Why this matters

The 2022-23 RLHF recipe (SFT → reward model → PPO) was the answer for one model generation. Since then: DPO collapsed reward modeling, KTO removed paired preferences, Constitutional AI / RLAIF replaced human feedback with model feedback, and DeepSeek-R1 used pure RL on verifiable rewards. The landscape is now a menu, not a pipeline, and which subset works best at frontier scale is unclear. Picking wrong wastes compute; picking right unlocks 2-10× cheaper alignment.

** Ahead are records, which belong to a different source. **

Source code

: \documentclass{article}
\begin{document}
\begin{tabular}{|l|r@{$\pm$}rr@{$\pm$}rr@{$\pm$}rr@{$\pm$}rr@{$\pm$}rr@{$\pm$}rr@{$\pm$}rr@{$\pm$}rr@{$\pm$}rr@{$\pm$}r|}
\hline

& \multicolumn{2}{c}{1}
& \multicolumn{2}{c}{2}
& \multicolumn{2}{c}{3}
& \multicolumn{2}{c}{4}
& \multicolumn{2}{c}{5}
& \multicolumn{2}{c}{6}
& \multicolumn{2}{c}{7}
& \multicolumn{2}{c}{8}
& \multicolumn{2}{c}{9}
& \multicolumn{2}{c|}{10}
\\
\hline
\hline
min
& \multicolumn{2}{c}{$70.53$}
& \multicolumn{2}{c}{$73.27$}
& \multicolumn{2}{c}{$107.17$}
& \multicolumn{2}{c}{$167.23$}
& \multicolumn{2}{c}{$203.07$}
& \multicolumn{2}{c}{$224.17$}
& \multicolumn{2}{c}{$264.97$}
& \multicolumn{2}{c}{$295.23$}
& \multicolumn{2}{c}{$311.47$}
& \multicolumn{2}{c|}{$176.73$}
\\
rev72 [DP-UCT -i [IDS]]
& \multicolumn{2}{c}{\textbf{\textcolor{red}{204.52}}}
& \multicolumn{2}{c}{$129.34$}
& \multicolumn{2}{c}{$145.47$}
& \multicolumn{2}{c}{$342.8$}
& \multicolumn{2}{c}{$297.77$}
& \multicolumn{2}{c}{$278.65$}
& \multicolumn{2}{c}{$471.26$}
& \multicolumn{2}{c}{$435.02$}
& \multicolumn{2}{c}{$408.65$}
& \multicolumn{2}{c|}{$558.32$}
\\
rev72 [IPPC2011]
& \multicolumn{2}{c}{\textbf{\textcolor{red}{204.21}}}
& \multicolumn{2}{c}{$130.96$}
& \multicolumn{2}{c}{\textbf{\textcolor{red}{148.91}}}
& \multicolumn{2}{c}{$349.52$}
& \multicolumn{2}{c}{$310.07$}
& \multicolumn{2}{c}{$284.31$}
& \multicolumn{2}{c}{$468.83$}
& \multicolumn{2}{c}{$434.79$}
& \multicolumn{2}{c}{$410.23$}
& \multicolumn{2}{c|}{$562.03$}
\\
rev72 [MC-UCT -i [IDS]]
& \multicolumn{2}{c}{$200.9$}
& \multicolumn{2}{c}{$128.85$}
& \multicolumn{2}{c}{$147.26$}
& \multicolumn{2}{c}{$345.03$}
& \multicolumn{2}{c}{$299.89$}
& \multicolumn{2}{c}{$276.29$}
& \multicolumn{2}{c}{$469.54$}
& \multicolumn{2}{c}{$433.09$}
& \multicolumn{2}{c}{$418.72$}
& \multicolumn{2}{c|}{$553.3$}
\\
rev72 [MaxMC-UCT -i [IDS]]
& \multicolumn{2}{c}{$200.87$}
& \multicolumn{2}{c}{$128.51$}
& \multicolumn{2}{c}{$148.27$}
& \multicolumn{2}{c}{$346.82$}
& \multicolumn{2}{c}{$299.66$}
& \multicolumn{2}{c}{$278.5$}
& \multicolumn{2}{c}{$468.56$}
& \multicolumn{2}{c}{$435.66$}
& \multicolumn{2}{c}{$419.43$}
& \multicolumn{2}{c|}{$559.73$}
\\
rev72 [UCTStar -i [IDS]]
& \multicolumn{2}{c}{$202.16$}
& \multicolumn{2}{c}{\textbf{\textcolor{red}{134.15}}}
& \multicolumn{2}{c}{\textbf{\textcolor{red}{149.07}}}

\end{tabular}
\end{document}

Current best understanding

(2026-05-05) There’s a rough consensus on the shape:

  1. SFT on high-quality demonstrations (LIMA showed quality > quantity here).
  2. Preference learning via DPO or KTO for general helpfulness and harmlessness, often iteratively.
  3. RLAIF / Constitutional AI to scale preference data beyond what humans can label.
  4. RL on verifiable rewards (math, code, logic) for reasoning capabilities — the DeepSeek-R1 path.

What’s not settled: whether the stages are sequential, interleaved, or jointly optimized; how much each contributes at frontier scale; how the stages interact (does later RL erase earlier SFT? does RLAIF preserve nuance from human labels?).

Evidence

What would settle it

  • A controlled head-to-head ablation at 70B+: each stage on/off, measuring downstream eval lift per FLOP.
  • A frontier lab publishing an end-to-end recipe with rationale (rare — most stop at “we used RLHF”).
  • Long-running evals on whether iterative DPO or PPO produces less reward-hacking over many alignment rounds.